_Your task:_
Below are lines of records; copy exactly those from the one containing "# Frontend Mentor" through the one containing "Users should be", leaving the pictures behind.

BEGIN Provided records

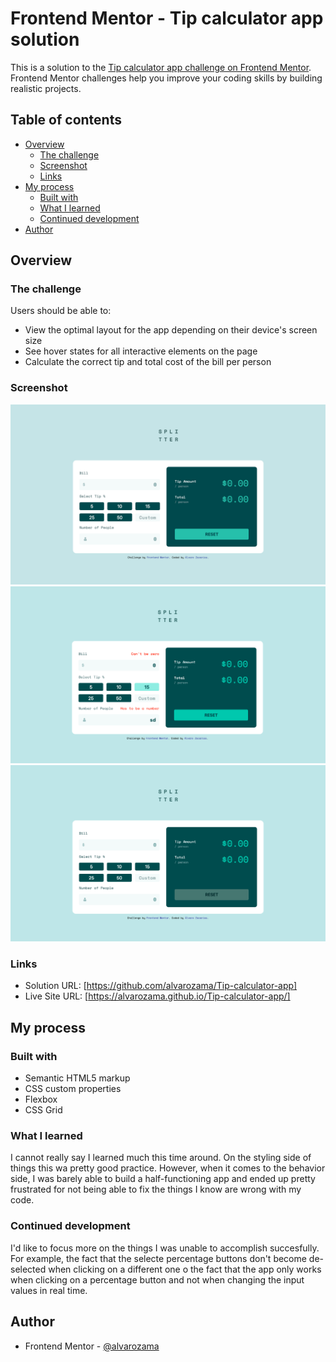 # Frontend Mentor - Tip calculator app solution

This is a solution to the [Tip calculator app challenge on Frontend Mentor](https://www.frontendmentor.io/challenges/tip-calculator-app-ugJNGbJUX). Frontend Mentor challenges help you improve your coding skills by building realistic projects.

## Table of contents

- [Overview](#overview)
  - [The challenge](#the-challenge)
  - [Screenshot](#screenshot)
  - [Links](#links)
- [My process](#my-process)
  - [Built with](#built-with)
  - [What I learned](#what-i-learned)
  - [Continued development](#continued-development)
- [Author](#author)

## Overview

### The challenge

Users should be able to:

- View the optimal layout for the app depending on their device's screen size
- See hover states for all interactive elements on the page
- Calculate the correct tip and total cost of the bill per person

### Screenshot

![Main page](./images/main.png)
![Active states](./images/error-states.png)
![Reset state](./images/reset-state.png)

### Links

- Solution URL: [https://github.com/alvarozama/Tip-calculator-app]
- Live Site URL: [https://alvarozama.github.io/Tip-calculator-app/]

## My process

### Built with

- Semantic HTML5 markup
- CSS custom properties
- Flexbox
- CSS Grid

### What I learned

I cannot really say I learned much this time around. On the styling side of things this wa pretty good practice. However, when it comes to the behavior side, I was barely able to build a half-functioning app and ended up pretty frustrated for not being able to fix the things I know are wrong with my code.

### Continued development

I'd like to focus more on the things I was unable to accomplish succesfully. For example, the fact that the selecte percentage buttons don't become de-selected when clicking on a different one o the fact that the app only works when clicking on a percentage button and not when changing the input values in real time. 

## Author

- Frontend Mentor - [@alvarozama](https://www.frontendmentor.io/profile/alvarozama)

END Provided records
BEGIN Provided records

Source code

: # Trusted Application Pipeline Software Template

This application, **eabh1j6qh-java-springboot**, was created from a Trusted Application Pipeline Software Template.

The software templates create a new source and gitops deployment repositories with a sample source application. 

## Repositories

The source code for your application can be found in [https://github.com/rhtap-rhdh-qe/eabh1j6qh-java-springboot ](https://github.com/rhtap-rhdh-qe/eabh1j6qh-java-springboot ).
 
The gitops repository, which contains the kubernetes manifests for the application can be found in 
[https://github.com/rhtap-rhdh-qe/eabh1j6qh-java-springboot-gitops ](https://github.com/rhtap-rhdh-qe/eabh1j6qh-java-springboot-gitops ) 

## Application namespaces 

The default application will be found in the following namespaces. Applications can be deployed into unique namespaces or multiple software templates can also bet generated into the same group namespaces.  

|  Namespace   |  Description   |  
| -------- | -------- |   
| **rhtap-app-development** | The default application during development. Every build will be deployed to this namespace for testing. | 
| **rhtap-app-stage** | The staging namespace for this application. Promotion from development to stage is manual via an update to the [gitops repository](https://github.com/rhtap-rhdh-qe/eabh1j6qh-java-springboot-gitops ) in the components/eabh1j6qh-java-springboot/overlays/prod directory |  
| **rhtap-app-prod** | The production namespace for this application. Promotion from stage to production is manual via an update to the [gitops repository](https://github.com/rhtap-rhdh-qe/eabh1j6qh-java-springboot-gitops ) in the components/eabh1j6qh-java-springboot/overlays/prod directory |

END Provided records

_Expected output:_
 # Frontend Mentor - Tip calculator app solution

This is a solution to the [Tip calculator app challenge on Frontend Mentor](https://www.frontendmentor.io/challenges/tip-calculator-app-ugJNGbJUX). Frontend Mentor challenges help you improve your coding skills by building realistic projects.

## Table of contents

- [Overview](#overview)
  - [The challenge](#the-challenge)
  - [Screenshot](#screenshot)
  - [Links](#links)
- [My process](#my-process)
  - [Built with](#built-with)
  - [What I learned](#what-i-learned)
  - [Continued development](#continued-development)
- [Author](#author)

## Overview

### The challenge

Users should be able to:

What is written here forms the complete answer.